Boston, June 7, 1899.
Editor's Table.
AN OLD-FASHIONED MORAL.
Voltaire's Candide is not a book that can be recommended for general reading; yet it contains perhaps as good a moral as could easily be found in a wide range of books aiming more distinctly at edification. The hero, after many vicissitudes and copious experience of the deceitfulness of riches and the miseries of an ill-regulated life, made the blessed discovery that peace and health and independence were to be obtained by the industrious cultivation of a small piece of ground. He had a friend called Martin who associated himself with him in his agricultural labors, but who had rather a fine talent for discussing abstract questions. Candide would listen to him for a while, but never allowed him to get very far without breaking in with the observation, "Mais surtout il faut cultiver notre jardin" ("But above everything else we must cultivate our garden"). Here was safety, here was balm for painful recollections, here was about the best that the world had it in its power to give; and Candide, chastised by misfortune, wanted to stick to that.
This is an age of copious and unending discussion of social and political problems.
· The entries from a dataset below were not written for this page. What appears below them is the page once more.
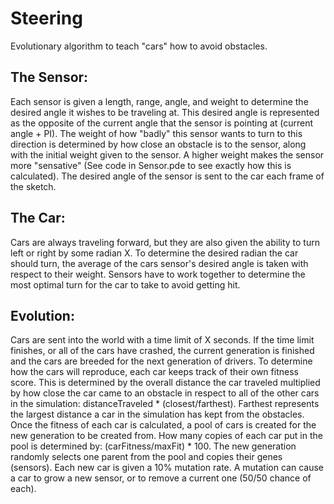 # Steering
Evolutionary algorithm to teach "cars" how to avoid obstacles.

## The Sensor:
Each sensor is given a length, range, angle, and weight to determine the desired angle it wishes to be traveling at. This desired angle is represented as the opposite of the current angle that the sensor is pointing at (current angle + PI). The weight of how "badly" this sensor wants to turn to this direction is determined by how close an obstacle is to the sensor, along with the initial weight given to the sensor. A higher weight makes the sensor more "sensative" (See code in Sensor.pde to see exactly how this is calculated). The desired angle of the sensor is sent to the car each frame of the sketch.

## The Car:
Cars are always traveling forward, but they are also given the ability to turn left or right by some radian X. To determine the desired radian the car should turn, the average of the cars sensor's desired angle is taken with respect to their weight. Sensors have to work together to determine the most optimal turn for the car to take to avoid getting hit. 

## Evolution:
Cars are sent into the world with a time limit of X seconds. If the time limit finishes, or all of the cars have crashed, the current generation is finished and the cars are breeded for the next generation of drivers. To determine how the cars will reproduce, each car keeps track of their own fitness score. This is determined by the overall distance the car traveled multiplied by how close the car came to an obstacle in respect to all of the other cars in the simulation: distanceTraveled * (closest/farthest). Farthest represents the largest distance a car in the simulation has kept from the obstacles. Once the fitness of each car is calculated, a pool of cars is created for the new generation to be created from. How many copies of each car put in the pool is determined by: (carFitness/maxFit) * 100. The new generation randomly selects one parent from the pool and copies their genes (sensors). Each new car is given a 10% mutation rate. A mutation can cause a car to grow a new sensor, or to remove a current one (50/50 chance of each).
Discussion is well in its way; but perhaps the problems would not be so acute if there was less discussion and more cultivating of gardens. It may indeed be said, with no small degree of plausibility, that the greed to be rich, the unwillingness, so to speak, to cultivate a garden which only promises a moderate reward, is at the bottom of a large part of our troubles. Wisdom cries aloud and tells the world that happiness is not to be found in riches; but the cry is little heeded. The whole lesson of higher education is that happiness springs from within and not from without; but thousands take what they can of the higher education while declining the lesson. Science unlocks a world of beauty and wonder, and offers to the mind a constant succession of interesting subjects of contemplation; but thousands again ask nothing of science except to show them the way to wealth. Precisely similar in a multitude of cases is the demand made of art and literature. It is well-nigh a century since Wordsworth lamented the decay of "plain living and high thinking." Have the succeeding years brought any improvement in this respect? It is much to be feared they have not. Wealth is, if possible, more than ever the ideal of society, and plain living is terribly at a discount.
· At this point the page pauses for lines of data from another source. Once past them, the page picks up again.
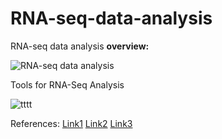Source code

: # RNA-seq-data-analysis
RNA-seq data analysis **overview:**

![RNA-seq data analysis](https://user-images.githubusercontent.com/97247515/164085236-44dcdc53-eae1-4a72-9b56-2dedcdcd07d6.png)

Tools for RNA-Seq Analysis

![tttt](https://user-images.githubusercontent.com/97247515/164093421-9c4ffa1d-7600-415f-92b8-07616f4ab8c7.png)

References: [Link1](https://www.ebi.ac.uk/training/online/courses/functional-genomics-ii-common-technologies-and-data-analysis-methods/rna-sequencing/performing-a-rna-seq-experiment/data-analysis/differential-gene-expression-analysis/#:~:text=There%20are%20different%20methods%20for,when%20choosing%20an%20analysis%20method.) 
[Link2](https://www.ncbi.nlm.nih.gov/pmc/articles/PMC4827276/#:~:text=A%20gene%20is%20declared%20differentially%20expressed%20if%20a%20difference%20or,experimental%20conditions%20is%20statistically%20significant.)
[Link3](https://software.broadinstitute.org/cancer/software/gsea/wiki/index.php/Using_RNA-seq_Datasets_with_GSEA)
We believe, however, that in the deliberate choice of plain living by an influential portion of society there lies a greater potency of social reform than in all the schemes of socialistic reconstruction. The most hurtful thing in the world to-day is the false glamour of wealth. It is against this evil influence that we want an insurrection, not against capital as such. Weaken the fascination of wealth, and, in the same degree that you do so, you increase the moral responsibility of those who are its possessors. The luxury of the present age has run to a dangerous extreme. Advice in such a matter may seem idle, but the discovery that Candide made is one that the world at large must make some day. True happiness is the natural accompaniment of honest industry and moderate living. Such conditions make high thinking possible, and give a savor to all enjoyments. There have been times when men, to save their souls, would go forth into the wilderness or the desert. Such sacrifices are not needed in the present day; there is a very respectable measure of salvation to be won in cultivating a garden.
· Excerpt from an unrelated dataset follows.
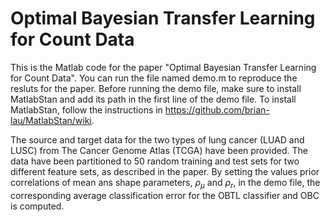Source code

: # Optimal Bayesian Transfer Learning for Count Data
This is the Matlab code for the paper "Optimal Bayesian Transfer Learning for Count Data". You can run the file named demo.m to reproduce the resluts for the paper. Before running the demo file, make sure to install MatlabStan and add its path in the first line of the demo file. To install MatlabStan, follow the instructions in https://github.com/brian-lau/MatlabStan/wiki.

The source and target data for the two types of lung cancer (LUAD and LUSC) from The Cancer Genome Atlas (TCGA) have been provided. The data have been partitioned to 50 random training and test sets for two different feature sets, as described in the paper. By setting the values prior correlations of mean ans shape parameters, $\rho_\mu$ and $\rho_r$, in the demo file, the corresponding average classification error for the OBTL classifier and OBC is computed.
THE TROUBLES OF ORTHODOXY.
The thought of the age has now reached a point of development at which it has become almost impossible for any man of trained intellect to say that he receives on authority pure and simple any statement which admits or should admit of direct verification—for example, any statement dealing with matters of a historical or scientific character. This, if we mistake not, is the true secret of the troubles over doctrinal questions which have lately broken out in more than one division of the Christian Church. It is not so much that there has been a revolt against doctrines as such, as that a need is felt by thinking and cultivated men to seek for higher grounds of belief than those hitherto deemed sufficient. This has led to a certain generalization of belief, if we may so call it, which to less cultivated minds looks almost like an abandonment of the most essential doctrines of the Christian faith. Such a view of the matter, however, we hold to be entirely erroneous. The men we are thinking of—and Dr. Briggs and Bishop Potter may be taken as conspicuous examples—have the interests of religion and of their fellow-men at heart. They do not wish to force upon others a mode of looking at religious questions for which they are not prepared; but, for their own part, they find it necessary to restate the articles of their religious faith in terms which do not absolutely conflict with the principles of reason. This rectification of terms is imposed in part by the conditions of thought in the modern world, but to an equal extent at least by what may be called an inward expansion of the doctrines themselves. Who that holds any truth, scientific or other, does not feel impelled to seek for it continually a wider interpretation and application? Not otherwise is it, we hold, with religious doctrines; they have their own law of growth and development, and he who would arrest the process condemns them to atrophy and decay.